Problem details: If a line in the listing below holds the word "JSON", it counts toward the total; report that total alone.

(Beginning of Records to process)

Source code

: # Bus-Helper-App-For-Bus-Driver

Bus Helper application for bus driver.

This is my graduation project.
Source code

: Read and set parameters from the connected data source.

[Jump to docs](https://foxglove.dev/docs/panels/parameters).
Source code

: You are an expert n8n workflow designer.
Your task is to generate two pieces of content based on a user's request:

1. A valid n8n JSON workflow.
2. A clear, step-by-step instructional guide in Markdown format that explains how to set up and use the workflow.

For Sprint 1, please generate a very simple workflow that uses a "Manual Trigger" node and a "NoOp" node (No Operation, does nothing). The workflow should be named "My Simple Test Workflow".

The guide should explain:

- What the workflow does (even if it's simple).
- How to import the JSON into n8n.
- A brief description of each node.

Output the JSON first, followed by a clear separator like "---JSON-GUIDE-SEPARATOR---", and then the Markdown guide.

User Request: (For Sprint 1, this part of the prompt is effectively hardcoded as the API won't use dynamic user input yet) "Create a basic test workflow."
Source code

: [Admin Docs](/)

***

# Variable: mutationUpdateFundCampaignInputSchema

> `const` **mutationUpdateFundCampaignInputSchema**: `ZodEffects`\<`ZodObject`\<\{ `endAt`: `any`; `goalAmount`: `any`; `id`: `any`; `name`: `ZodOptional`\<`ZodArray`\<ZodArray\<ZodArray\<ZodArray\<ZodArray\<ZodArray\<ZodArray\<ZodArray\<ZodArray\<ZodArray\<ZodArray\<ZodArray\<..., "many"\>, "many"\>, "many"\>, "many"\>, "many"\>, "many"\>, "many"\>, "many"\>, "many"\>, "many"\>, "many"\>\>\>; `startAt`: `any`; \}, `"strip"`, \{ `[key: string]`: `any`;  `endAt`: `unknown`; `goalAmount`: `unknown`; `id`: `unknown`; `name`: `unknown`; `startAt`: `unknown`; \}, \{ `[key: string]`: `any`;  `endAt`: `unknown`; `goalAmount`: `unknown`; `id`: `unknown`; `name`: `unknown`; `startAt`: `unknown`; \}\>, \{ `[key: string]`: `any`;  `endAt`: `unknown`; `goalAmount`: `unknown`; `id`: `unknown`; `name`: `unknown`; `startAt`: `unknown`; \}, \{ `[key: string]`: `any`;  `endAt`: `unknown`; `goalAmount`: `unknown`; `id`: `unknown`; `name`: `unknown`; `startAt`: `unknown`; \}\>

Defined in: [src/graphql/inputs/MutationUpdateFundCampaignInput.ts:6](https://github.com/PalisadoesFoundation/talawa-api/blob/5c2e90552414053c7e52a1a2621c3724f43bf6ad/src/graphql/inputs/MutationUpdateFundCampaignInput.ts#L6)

(End of Records to process)

Exercise result: 3